### What to produce
The string "binary" may appear in lines of the entries below. Report how many lines hold it, with only the number.

======

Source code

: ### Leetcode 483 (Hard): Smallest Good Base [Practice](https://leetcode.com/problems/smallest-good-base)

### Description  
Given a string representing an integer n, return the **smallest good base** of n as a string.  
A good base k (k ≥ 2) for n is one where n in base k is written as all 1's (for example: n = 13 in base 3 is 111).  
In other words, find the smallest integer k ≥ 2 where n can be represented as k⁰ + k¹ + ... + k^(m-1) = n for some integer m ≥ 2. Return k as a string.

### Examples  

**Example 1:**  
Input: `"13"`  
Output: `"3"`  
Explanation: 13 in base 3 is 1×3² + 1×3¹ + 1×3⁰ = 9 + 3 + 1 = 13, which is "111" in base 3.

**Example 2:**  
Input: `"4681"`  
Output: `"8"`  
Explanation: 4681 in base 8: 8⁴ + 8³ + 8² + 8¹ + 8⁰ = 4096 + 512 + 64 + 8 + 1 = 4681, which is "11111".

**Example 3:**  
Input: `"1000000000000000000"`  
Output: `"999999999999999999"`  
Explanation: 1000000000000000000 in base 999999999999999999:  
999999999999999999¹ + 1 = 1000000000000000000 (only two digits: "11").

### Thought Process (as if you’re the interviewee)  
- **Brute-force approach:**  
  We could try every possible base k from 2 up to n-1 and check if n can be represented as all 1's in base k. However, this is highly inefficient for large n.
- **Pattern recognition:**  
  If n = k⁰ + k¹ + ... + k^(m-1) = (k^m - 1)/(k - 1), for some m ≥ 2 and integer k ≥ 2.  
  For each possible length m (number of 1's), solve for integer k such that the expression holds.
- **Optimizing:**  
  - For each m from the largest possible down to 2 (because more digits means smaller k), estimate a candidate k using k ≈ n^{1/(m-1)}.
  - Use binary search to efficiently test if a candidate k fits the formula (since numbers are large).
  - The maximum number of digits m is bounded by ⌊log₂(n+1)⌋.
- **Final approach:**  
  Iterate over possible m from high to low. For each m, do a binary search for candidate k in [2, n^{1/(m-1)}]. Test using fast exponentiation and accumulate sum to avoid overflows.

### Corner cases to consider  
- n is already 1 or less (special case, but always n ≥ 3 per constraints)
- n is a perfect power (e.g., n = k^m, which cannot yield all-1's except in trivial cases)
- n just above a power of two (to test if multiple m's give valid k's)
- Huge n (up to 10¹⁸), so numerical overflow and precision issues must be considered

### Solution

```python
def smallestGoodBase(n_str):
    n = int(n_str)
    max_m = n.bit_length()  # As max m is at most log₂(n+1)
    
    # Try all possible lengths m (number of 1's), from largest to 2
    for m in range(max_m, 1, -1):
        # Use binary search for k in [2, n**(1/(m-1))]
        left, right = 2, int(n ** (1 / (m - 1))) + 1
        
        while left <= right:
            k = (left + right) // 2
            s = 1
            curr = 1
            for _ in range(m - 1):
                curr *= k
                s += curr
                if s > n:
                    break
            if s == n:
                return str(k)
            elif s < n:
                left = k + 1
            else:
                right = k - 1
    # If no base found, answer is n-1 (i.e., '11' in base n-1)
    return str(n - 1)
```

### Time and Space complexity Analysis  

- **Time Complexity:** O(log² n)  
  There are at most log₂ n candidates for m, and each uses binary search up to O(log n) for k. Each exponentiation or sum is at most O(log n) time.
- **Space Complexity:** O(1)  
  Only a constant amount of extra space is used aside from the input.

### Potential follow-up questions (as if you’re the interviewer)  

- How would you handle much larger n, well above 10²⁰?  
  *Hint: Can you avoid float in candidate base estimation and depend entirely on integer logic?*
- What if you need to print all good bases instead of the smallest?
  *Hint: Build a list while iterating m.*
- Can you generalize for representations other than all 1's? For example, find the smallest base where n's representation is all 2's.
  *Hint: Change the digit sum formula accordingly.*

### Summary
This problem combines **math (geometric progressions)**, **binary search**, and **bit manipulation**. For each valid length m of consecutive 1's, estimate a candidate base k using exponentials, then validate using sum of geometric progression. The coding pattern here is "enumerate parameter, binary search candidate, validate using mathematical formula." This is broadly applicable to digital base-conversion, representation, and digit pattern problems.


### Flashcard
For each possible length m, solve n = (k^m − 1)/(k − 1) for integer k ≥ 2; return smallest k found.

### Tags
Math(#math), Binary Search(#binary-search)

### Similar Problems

======

### Output for this task
6